**Task directions**
Your answer must be a word-for-word copy of the data.

**Material provided**
##############################
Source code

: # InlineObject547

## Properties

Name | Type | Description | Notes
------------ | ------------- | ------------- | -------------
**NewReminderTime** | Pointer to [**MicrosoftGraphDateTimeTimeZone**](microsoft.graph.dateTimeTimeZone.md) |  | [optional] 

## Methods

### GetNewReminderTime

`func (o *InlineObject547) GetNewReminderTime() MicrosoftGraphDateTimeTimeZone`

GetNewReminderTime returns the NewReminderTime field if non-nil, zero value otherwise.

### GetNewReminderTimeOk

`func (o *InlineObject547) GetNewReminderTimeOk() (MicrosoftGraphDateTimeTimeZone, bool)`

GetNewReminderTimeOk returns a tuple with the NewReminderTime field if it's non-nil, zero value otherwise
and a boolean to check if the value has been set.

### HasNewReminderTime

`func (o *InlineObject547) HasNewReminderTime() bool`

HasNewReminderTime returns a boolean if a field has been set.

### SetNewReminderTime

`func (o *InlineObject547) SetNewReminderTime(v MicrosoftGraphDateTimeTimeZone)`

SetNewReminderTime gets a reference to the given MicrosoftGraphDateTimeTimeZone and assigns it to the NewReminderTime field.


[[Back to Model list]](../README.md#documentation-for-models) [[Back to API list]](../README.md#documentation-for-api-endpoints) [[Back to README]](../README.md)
##############################
**Task result**
Source code

: # InlineObject547

## Properties

Name | Type | Description | Notes
------------ | ------------- | ------------- | -------------
**NewReminderTime** | Pointer to [**MicrosoftGraphDateTimeTimeZone**](microsoft.graph.dateTimeTimeZone.md) |  | [optional] 

## Methods

### GetNewReminderTime

`func (o *InlineObject547) GetNewReminderTime() MicrosoftGraphDateTimeTimeZone`

GetNewReminderTime returns the NewReminderTime field if non-nil, zero value otherwise.

### GetNewReminderTimeOk

`func (o *InlineObject547) GetNewReminderTimeOk() (MicrosoftGraphDateTimeTimeZone, bool)`

GetNewReminderTimeOk returns a tuple with the NewReminderTime field if it's non-nil, zero value otherwise
and a boolean to check if the value has been set.

### HasNewReminderTime

`func (o *InlineObject547) HasNewReminderTime() bool`

HasNewReminderTime returns a boolean if a field has been set.

### SetNewReminderTime

`func (o *InlineObject547) SetNewReminderTime(v MicrosoftGraphDateTimeTimeZone)`

SetNewReminderTime gets a reference to the given MicrosoftGraphDateTimeTimeZone and assigns it to the NewReminderTime field.


[[Back to Model list]](../README.md#documentation-for-models) [[Back to API list]](../README.md#documentation-for-api-endpoints) [[Back to README]](../README.md)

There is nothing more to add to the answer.